40.      The proposal is to amend Article 18.2 to provide for the publicity of submissions to panels, the Appellate Body and arbitrators under the DSU.[27] The proposal also makes changes to the Working procedures for panels in Appendix 3.[28]  Finally, a registry is proposed that the Secretariat would maintain, wherein submissions would be made available to the public. This is reflected in a draft Decision by the DSB.[29] The title of that draft decision is misstated in that document.  It mistakenly reads "protection of strictly confidential information". 

41.      Some useful clarifications had emerged from past discussions.  In particular, delegations clarified that the protection of strictly confidential information should be ensured, even if submissions were to be made public as a matter of principle.  Also, it was clarified that the Member making the submission would not be required to take any particular steps to ensure the publicity of its submission.  Rather, this could be done through the central registry mechanism to be maintained by the Secretariat.   Both of these clarifications were noted as possibly providing a certain level of comfort as to the terms on which submissions might be made public, and the limited burden that this would entail for the Members concerned.

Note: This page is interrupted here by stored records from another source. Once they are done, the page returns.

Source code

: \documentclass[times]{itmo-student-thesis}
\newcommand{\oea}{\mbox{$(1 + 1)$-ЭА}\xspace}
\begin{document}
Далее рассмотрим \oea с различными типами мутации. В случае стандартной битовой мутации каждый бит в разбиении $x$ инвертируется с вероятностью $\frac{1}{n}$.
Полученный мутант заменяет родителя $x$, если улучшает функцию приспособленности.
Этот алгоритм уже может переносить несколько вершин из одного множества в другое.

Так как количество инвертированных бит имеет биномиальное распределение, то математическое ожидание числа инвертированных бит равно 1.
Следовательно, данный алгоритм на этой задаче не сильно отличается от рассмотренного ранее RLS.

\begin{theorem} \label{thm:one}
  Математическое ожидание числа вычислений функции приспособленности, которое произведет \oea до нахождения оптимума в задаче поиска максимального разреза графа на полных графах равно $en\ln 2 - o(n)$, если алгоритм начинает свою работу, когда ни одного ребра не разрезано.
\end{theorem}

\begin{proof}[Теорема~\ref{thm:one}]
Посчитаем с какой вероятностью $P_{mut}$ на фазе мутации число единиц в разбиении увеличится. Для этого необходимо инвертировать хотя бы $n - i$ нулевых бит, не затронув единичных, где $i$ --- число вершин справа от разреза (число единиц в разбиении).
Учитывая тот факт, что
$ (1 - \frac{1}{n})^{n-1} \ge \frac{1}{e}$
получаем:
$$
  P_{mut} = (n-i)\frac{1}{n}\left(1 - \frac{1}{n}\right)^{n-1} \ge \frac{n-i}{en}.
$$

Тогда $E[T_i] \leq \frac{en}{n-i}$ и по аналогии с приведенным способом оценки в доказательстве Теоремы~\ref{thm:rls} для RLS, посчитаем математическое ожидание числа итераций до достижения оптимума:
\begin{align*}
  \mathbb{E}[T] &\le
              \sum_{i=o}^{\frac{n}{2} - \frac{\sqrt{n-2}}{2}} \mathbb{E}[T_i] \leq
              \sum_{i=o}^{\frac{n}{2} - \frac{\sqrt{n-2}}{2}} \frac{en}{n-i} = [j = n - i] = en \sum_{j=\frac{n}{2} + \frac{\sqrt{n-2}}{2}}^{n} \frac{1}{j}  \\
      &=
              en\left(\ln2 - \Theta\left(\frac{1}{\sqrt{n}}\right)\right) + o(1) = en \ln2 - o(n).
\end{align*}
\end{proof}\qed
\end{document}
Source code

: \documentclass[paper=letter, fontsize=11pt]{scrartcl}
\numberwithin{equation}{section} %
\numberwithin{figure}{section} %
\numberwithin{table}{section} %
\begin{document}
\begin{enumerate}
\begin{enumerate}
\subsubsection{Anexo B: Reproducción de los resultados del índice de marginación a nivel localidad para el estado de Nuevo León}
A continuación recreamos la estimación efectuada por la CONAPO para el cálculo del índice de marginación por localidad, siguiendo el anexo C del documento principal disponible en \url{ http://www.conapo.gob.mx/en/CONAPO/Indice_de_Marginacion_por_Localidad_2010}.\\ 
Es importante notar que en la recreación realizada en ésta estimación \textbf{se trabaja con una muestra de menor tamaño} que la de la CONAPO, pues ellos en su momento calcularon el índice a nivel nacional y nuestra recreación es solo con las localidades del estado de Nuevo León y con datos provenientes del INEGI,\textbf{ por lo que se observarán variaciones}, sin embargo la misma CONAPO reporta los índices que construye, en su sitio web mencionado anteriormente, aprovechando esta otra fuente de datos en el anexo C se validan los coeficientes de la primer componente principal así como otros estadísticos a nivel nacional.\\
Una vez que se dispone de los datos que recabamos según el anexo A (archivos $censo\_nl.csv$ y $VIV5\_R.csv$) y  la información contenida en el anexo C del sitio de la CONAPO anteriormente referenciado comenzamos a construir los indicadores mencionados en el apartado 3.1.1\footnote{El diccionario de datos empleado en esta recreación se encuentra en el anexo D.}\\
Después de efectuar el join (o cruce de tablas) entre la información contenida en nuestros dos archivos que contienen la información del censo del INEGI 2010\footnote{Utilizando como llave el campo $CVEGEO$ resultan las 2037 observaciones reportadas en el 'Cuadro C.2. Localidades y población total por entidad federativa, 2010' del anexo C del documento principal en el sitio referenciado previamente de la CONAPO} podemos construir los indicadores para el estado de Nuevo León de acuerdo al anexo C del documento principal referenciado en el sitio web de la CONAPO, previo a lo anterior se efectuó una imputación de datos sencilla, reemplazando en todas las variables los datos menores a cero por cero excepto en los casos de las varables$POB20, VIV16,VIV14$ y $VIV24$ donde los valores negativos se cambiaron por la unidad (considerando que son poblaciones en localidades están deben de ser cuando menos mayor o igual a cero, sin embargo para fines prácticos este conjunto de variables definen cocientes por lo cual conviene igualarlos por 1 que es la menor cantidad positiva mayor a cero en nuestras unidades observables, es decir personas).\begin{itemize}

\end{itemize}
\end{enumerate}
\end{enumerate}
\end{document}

42.      It was also noted by some Members that the DSU already foresees in Article 18.2 the presentation, upon request of a Member, of a non-confidential version of the information contained in submissions to a panel or the Appellate Body.  This means that the principle of access to a non-confidential version of submissions is already present in the DSU, even if there are no specific details in the text as to when and how such versions might be requested and obtained.   It has further been noted that, among those Members who currently already make their own submissions public, the practice varies as to the exact timing and modalities of such access.  

43.      In meetings last week, participants returned to discussing a number of issues surrounding the proposals, including the timing at which submissions might be made available to the public.  Participants expressed varying degrees of comfort with the very principle of this proposal. 

44.      It was indicated that the proposal was intended to cover documents that go to the panel, including written versions of oral statements, but that the proposal was not intended to apply to documents of an administrative nature, confidential materials, or any materials at the interim review stage.  The timing of releasing submissions to the public was also discussed.  Delegations currently releasing submissions to the public indicated that they either release them immediately or at the conclusion of the dispute.  One participant indicated that it released it submissions as soon as the relevant portion of the dispute is over, but only upon request.

45.      A number of delegations expressed support for the proposal, identifying a number of benefits that arise from this practice.  Certain delegations noted the balance at present between confidentiality of information and exposure to the public, however, they also pointed to the need for the system to evolve. Importance was given to letting the public know how the result was reached in a dispute. It was felt that access to submissions could help maintain credibility and show the public that the system is effective. In addition, delegations revealed that access to submissions makes it easier to work with the relevant industry and stakeholders by giving access to information, and reduces the burden of addressing enquiries from the media and public.  It was also noted that access to submissions could prove useful to Members that have an interest in certain disputes, but do not have the resources to participate in these disputes as third parties.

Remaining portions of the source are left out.